■ Task material ■
=-=-=-=-=
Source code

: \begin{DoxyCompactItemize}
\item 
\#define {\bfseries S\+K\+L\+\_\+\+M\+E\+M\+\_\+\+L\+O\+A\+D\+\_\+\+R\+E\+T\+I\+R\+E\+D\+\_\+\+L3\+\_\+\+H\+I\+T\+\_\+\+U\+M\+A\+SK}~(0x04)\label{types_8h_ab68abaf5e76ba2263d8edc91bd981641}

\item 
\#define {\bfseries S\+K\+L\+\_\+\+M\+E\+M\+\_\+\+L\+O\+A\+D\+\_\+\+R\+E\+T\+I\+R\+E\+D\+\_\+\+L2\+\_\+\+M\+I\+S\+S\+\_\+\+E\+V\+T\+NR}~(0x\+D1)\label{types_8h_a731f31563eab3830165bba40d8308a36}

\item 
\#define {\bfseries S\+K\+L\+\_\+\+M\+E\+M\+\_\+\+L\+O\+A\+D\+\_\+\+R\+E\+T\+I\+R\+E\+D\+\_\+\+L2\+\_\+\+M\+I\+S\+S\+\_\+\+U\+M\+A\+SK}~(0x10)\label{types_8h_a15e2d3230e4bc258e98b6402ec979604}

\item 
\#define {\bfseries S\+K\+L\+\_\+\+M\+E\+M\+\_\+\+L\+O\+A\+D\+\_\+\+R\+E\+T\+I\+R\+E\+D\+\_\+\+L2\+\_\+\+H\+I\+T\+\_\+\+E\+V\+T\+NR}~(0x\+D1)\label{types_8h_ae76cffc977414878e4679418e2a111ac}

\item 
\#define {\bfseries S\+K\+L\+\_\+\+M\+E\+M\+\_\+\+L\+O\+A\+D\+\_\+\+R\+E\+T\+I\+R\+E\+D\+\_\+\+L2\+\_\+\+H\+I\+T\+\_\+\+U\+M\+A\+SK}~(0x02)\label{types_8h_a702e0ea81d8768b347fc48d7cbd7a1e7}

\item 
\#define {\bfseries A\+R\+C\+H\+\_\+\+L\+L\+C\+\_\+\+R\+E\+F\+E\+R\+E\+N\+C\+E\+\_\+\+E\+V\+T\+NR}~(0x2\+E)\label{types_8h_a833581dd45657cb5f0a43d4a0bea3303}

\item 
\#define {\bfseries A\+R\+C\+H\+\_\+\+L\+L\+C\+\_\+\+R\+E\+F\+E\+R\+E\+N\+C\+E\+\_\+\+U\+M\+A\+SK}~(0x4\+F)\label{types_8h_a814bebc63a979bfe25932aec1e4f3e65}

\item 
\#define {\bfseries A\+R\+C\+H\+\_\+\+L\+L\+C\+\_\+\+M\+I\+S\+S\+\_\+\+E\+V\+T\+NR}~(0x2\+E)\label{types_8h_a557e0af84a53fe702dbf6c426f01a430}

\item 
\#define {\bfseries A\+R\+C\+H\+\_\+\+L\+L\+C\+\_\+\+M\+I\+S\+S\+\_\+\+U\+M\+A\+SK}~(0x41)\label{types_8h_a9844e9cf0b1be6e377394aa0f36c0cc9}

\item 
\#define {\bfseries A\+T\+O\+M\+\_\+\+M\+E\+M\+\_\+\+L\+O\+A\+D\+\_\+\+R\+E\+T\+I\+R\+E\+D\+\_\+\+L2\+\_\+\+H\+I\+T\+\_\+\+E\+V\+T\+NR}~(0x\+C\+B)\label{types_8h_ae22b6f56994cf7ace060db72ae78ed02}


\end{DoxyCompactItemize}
=-=-=-=-=
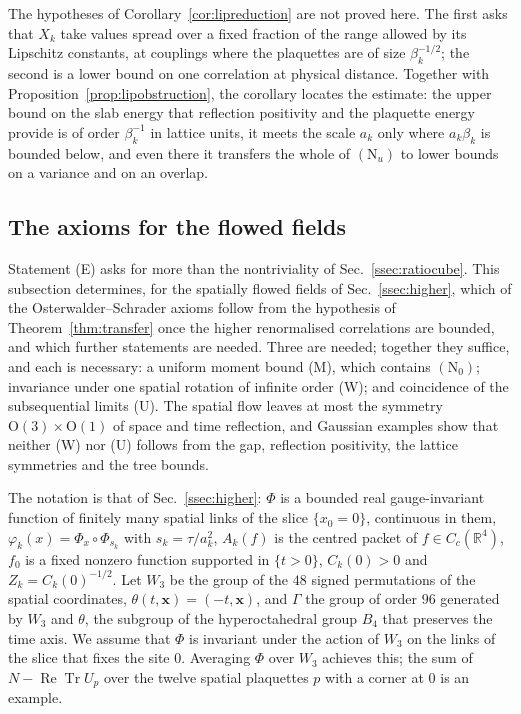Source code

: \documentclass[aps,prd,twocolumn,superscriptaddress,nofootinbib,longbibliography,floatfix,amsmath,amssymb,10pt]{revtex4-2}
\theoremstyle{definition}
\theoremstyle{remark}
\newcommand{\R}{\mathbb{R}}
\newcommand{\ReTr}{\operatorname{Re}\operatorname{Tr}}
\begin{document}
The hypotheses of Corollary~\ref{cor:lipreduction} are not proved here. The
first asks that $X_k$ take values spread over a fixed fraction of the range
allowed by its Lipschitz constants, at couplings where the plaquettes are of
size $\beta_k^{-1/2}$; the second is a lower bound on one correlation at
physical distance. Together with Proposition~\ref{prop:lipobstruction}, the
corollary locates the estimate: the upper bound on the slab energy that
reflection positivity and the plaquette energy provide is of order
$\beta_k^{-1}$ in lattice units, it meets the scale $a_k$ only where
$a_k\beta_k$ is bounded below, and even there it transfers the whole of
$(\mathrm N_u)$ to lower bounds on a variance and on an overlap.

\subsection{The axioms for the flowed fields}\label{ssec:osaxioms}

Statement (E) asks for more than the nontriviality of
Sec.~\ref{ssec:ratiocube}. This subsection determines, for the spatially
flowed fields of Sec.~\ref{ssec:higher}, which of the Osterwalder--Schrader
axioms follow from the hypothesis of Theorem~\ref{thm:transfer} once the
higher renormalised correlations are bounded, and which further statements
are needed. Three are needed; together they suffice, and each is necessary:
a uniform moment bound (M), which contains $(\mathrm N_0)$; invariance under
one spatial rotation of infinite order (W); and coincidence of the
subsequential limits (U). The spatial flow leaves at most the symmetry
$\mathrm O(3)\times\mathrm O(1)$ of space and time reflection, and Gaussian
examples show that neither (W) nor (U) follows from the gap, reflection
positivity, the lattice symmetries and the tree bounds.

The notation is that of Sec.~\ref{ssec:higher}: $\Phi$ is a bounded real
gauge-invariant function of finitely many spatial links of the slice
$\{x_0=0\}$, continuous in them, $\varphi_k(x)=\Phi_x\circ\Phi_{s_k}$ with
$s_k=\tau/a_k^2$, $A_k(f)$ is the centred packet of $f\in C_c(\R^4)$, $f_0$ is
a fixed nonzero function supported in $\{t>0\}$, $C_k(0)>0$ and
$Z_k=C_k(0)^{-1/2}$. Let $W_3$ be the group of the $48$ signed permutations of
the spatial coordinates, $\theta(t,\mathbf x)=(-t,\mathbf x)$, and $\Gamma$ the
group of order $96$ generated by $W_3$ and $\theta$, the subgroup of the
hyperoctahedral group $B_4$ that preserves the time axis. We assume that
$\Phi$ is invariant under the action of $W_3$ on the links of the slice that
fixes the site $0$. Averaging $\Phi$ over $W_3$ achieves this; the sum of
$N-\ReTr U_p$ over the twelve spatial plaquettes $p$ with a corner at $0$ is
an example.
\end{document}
=-=-=-=-=
■ Brief ■
From the material above, set down exactly the lines starting at the one with "on an overlap." and ending at the one with "axioms follow from", end lines included.

■ Exercise solution ■
$(\mathrm N_u)$ to lower bounds on a variance and on an overlap.

\subsection{The axioms for the flowed fields}\label{ssec:osaxioms}

Statement (E) asks for more than the nontriviality of
Sec.~\ref{ssec:ratiocube}. This subsection determines, for the spatially
flowed fields of Sec.~\ref{ssec:higher}, which of the Osterwalder--Schrader
axioms follow from the hypothesis of Theorem~\ref{thm:transfer} once the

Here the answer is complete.